Cultures  Rue du dernier film 

Être gardienne au Musée des Beaux-Arts de Lyon, en trois portraits

Une visite du musée des Beaux-Arts de Lyon, dans les marges. C’est ce que propose Antoine Dubos, réalisateur de documentaires, dans un triptyque vidéo peignant les portraits de trois gardiennes du lieu. Autrement appelées « adjointes du patrimoine ». Ces trois femmes lèvent le voile sur un travail pas si statique, tout en donnant à voir les coulisses cette institution culturelle phare de la ville.

Capture d'écran de la gardienne du Musée des Beaux-Arts de Lyon

Hélène, gardienne du Musée des Beaux-Arts de Lyon

« Adjointe du patrimoine » et pas « gardienne de musée »

Hélène est une femme réservée, qui n’aime pas tellement la foule. Au musée, les dimanches familiaux et les périodes de vacances, c’est une période de stress :

« Quand il y a trop de monde, pour moi, c’est éprouvant. C’est très pénible […] Je préfère le public qui vient dans la semaine ; parce que le dimanche, c’est difficile, il y a les familles avec les enfants. Je suis relativement réservée et ne vais pas spontanément vers la personne ».

Hélène fait le point sur les termes qui désignent son emploi :

« Gardienne de musée, ça fait un peu obsolète, ça fait pas sympa. Adjointe du patrimoine, c’est beaucoup plus noble. »

Et puis, le planning offre à chaque jour sa surprise – bonne ou mauvaise.  Surveiller le vestiaire, c’est l’attente interminable de la fin de journée. Mais être au milieu des peintures, c’est l’émerveillement, chaque heure, pour la jeune femme.


Parmi les statues / Court-métrage documentaire, par antoine-dubos

Le musée, « mon héritage »

Gardienne dans le musée lyonnais depuis plus de 14 ans, Brigitte y circule comme dans un théâtre. Entre la démarche à adopter et le costume à choisir, le tout rassemblé dans un décor contemplé par le public.

« On a une démarche, un costume, comme au théâtre.

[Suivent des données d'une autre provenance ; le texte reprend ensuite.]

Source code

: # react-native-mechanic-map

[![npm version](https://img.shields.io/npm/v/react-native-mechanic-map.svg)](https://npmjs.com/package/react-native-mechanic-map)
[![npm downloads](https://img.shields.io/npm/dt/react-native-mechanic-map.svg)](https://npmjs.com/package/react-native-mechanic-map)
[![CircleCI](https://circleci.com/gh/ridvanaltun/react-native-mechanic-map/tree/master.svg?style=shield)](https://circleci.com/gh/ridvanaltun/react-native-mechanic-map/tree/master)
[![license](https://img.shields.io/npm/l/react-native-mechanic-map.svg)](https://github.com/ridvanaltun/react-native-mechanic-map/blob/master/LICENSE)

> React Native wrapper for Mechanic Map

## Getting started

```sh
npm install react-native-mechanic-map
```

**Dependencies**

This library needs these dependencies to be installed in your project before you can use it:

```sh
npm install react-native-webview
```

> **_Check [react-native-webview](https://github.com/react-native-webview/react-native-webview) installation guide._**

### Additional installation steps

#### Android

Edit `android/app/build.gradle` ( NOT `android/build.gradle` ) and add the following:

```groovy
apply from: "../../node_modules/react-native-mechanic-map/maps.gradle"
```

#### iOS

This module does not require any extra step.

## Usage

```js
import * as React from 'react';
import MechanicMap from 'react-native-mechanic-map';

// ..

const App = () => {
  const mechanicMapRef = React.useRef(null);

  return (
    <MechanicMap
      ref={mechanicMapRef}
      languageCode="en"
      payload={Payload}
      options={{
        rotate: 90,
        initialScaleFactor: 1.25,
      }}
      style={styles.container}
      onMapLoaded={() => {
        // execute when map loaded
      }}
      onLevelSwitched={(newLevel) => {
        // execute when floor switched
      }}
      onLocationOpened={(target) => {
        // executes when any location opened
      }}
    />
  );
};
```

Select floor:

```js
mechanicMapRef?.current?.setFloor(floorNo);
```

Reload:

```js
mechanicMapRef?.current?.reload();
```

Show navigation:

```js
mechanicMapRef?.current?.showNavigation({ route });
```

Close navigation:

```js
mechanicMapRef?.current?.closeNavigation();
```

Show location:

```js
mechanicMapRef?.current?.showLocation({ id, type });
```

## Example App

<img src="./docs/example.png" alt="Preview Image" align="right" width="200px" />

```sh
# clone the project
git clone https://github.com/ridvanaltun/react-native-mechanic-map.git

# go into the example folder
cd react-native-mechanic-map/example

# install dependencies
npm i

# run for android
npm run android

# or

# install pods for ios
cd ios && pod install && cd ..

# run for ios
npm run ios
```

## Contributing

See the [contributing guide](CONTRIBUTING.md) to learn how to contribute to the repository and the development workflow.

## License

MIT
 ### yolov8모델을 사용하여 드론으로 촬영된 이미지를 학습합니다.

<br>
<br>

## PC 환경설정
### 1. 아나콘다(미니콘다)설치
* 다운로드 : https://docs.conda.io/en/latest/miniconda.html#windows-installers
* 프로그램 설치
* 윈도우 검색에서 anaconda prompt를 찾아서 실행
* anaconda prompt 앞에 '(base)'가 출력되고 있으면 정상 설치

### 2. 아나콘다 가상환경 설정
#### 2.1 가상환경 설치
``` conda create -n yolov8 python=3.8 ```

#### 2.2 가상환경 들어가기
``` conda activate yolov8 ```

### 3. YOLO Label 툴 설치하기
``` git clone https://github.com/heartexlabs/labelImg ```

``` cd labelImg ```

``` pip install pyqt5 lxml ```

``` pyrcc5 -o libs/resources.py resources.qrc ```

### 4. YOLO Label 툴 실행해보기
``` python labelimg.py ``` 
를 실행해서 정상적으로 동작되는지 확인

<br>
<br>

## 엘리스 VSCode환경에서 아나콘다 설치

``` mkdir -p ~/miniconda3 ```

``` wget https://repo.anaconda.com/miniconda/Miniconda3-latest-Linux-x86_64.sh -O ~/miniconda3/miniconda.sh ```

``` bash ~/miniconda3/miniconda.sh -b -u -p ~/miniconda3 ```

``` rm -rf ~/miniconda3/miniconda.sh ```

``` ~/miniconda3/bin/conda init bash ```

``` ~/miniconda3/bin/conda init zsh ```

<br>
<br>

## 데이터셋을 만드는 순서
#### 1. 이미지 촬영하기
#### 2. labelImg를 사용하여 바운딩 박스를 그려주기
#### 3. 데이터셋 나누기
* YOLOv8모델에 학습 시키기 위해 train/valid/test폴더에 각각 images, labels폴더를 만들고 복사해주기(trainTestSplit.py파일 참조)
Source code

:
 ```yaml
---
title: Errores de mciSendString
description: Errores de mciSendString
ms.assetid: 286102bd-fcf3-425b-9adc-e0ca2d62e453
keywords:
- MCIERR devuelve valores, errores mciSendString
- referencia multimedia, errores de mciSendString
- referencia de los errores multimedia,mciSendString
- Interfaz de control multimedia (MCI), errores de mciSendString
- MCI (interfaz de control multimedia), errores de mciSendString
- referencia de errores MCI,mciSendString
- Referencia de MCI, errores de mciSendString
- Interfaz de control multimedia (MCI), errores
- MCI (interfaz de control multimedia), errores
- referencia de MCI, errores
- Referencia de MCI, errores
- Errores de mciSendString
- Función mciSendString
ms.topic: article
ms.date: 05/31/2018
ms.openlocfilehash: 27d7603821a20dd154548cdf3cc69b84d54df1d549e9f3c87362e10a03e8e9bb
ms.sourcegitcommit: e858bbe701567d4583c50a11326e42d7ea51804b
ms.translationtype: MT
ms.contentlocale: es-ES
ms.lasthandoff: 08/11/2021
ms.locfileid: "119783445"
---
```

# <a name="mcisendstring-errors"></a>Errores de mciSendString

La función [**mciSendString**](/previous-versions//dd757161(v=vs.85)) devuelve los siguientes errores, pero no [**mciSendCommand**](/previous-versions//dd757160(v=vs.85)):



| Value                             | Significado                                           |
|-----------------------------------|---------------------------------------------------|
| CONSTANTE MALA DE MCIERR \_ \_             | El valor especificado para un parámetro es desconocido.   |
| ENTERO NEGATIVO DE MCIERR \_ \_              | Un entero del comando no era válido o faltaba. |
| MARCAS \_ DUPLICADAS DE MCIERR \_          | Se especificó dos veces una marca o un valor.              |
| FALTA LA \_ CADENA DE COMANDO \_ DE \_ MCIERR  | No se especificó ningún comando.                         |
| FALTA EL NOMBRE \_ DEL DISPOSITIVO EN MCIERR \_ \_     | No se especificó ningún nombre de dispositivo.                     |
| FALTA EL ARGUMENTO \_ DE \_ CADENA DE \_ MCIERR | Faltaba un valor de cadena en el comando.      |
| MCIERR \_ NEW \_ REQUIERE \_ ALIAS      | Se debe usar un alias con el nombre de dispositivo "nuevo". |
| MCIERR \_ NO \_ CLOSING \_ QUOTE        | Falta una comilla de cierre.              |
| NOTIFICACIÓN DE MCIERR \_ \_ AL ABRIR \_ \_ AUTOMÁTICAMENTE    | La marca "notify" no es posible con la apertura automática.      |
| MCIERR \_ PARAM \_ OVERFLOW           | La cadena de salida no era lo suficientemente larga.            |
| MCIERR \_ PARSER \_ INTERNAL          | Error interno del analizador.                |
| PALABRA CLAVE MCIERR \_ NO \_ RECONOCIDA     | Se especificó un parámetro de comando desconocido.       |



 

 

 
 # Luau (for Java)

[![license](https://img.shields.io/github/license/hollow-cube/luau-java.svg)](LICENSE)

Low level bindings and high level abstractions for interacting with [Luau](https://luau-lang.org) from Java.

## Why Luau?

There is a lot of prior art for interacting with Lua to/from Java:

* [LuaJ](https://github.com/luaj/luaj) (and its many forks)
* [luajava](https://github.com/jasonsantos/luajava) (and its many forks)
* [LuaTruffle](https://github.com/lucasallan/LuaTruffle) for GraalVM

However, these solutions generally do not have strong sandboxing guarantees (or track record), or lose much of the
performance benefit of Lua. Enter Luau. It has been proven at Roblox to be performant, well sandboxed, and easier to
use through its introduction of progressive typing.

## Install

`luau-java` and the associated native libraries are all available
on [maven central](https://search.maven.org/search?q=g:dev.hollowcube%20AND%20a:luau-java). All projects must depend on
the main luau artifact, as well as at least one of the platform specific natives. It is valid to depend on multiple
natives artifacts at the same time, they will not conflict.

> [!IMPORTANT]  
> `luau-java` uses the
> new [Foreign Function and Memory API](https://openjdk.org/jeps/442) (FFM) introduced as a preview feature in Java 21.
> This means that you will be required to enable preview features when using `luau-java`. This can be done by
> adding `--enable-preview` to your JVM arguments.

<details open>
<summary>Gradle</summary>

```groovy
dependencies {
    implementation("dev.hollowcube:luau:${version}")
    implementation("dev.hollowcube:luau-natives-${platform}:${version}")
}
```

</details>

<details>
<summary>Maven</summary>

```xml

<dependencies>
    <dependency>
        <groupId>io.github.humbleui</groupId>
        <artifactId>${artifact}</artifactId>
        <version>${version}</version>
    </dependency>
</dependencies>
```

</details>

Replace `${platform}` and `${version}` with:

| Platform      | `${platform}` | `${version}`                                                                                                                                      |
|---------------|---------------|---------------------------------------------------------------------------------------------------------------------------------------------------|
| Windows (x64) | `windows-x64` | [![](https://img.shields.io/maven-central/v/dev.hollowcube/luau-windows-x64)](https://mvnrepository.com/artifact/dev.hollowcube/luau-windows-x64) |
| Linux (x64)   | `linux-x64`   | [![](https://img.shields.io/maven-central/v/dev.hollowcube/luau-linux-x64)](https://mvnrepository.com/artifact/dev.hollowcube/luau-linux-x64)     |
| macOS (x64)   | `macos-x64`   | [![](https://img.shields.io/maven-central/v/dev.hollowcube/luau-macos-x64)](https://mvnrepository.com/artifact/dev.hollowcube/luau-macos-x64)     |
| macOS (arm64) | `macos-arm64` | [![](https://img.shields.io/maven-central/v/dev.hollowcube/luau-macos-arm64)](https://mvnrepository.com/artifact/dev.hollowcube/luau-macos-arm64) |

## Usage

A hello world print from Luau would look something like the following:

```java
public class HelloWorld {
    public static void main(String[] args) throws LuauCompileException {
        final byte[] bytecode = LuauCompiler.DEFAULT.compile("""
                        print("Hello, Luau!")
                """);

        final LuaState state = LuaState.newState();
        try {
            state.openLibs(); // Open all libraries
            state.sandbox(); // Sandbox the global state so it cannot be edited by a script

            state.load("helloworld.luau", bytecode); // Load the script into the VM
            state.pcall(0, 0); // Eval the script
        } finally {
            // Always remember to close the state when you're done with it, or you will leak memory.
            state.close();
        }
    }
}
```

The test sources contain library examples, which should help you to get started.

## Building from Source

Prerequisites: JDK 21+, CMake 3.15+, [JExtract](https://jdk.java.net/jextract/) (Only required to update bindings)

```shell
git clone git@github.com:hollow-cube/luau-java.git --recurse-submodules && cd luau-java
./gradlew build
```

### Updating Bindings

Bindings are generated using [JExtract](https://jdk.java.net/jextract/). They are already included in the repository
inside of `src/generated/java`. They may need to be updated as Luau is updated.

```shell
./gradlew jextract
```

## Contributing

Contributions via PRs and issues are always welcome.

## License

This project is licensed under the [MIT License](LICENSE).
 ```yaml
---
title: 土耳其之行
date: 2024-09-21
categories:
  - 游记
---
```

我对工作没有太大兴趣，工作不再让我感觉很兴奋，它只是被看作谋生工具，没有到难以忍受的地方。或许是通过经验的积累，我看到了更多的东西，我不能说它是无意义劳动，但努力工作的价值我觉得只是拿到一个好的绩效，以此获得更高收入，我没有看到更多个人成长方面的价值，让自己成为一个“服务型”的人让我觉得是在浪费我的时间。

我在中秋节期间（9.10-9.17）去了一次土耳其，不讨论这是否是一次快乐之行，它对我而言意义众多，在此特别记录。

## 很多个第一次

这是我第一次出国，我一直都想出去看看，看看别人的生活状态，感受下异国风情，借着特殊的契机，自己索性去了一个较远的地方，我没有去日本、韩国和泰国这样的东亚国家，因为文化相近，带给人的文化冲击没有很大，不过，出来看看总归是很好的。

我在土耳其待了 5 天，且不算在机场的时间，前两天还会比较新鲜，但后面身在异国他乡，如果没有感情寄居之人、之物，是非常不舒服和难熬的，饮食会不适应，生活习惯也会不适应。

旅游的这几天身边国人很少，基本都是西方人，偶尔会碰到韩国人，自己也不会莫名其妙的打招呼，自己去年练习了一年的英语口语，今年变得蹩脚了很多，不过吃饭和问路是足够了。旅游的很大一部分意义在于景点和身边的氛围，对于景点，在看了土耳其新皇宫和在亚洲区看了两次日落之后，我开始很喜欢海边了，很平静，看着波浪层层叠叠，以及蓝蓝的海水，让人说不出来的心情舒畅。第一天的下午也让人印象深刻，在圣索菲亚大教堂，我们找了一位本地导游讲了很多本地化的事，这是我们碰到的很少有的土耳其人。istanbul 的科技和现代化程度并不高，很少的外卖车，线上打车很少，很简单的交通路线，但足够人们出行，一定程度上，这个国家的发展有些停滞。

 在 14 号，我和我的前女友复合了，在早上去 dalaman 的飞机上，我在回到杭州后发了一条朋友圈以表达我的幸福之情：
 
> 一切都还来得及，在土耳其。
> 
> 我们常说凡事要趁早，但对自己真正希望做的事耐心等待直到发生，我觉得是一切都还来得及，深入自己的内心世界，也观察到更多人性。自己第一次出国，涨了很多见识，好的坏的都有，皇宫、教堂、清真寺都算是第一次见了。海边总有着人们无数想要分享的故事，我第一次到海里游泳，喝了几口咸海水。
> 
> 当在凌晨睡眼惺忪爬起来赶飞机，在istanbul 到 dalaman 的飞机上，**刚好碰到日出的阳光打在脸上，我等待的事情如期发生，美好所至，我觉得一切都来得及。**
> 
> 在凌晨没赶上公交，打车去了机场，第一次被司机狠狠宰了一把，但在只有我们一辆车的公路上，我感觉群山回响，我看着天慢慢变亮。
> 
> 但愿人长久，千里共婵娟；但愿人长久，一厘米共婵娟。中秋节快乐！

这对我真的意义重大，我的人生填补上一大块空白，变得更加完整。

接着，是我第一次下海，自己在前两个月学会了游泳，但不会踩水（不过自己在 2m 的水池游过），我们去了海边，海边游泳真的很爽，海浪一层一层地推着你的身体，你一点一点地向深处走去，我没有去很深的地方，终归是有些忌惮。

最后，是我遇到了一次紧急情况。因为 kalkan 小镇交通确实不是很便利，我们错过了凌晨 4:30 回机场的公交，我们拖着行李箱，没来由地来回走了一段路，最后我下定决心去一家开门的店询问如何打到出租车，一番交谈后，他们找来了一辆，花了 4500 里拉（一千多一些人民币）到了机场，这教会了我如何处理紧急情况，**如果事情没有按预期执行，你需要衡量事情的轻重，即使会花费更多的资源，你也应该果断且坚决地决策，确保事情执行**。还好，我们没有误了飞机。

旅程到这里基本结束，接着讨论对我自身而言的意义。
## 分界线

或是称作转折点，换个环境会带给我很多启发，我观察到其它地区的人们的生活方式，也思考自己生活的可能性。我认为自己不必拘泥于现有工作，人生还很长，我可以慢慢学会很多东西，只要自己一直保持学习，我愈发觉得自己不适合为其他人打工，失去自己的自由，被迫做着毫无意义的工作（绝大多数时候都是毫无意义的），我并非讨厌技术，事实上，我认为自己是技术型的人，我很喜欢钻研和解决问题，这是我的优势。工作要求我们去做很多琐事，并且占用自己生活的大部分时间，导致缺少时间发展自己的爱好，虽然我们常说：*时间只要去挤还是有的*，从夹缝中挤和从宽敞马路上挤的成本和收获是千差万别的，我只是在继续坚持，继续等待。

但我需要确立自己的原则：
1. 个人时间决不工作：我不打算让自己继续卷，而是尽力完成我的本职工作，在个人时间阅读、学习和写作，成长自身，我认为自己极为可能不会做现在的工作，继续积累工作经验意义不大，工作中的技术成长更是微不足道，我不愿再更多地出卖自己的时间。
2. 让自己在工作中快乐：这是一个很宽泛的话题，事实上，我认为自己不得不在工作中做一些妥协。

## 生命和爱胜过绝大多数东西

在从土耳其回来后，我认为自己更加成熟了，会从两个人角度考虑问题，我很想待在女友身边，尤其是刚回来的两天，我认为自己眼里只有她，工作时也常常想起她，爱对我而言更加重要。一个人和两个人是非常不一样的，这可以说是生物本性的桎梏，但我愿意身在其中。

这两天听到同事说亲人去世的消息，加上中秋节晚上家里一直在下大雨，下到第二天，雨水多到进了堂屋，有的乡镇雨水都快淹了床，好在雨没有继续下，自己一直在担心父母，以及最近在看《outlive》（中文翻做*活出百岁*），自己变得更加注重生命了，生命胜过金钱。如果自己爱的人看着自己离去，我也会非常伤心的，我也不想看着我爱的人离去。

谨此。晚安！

Et en plus on est très sévère, sur la manière dont on choisit ce costume, on veut qu’il soit à notre goût, qu’on soit bien dedans, qu’on puisse bouger de la manière la plus élégante possible. »

Elle entre presque en dialogue avec ce qui l’entoure :

« Des regards, c’est pas forcément apaisant, ça peut être très troublant. La peinture, de toute façon, ça fait peur ».

Avec un père originaire de la région vénitienne, l’art italien touche plus particulièrement Brigitte. Elle y voit une part de son héritage personnel.


La regardienne / Court-métrage documentaire par antoine-dubos

Le monsieur avec son carnet à dessins

Auparavant femme de foyer, élevant seule ses trois enfants, Louise était quotidiennement entourée par sa famille. Lorsqu’elle débute au musée, elle a du mal à s’habituer à la solitude :

« Quand j’ai commencé, la solitude me pesait, parce que j’étais à la maison et j’avais toujours quelqu’un a coté de moi. […] Maintenant, la solitude ne me pèse pas ; parfois, j’aime être seule, pour réfléchir, pour penser à autre chose, toujours de bonnes choses. »

Aussi, elle a un besoin d’interaction sociale en contrepoint, où visiteurs et personnel du musée discutent, échangent :

« Il y a un monsieur qui tournait, avec son carnet à dessins. Il cherchait à nous montrer ses travaux. […] Il a montré ses oeuvres et il a parlé. Cela lui a fait du bien et à nous aussi. »


Louisette / Court-métrage documentaire par antoine-dubos

Antoine Dubos, qui a travaillé seul sur ce triptyque, le raconte ainsi :

« C’est une idée qui me trottait depuis un bon moment. Je venais de terminer un film qui m’avait pris deux ans. C’était un moyen de le mettre à profit et aussi, de prendre une pause. »

Auprès du musée, le projet des court-métrages a été validé sans difficulté. Ou presque :

« La seule difficulté notable, c’était pour les retours ; il fallait motiver les agents. Quand ils ne connaissent pas, ils sont assez méfiants. Au départ. Puis j’ai pu me présenter à eux et quelques-uns ont été intéressés ».

Antoine Dubos travaille actuellement sur un nouveau projet vidéo, qui portera sur les migrants en France.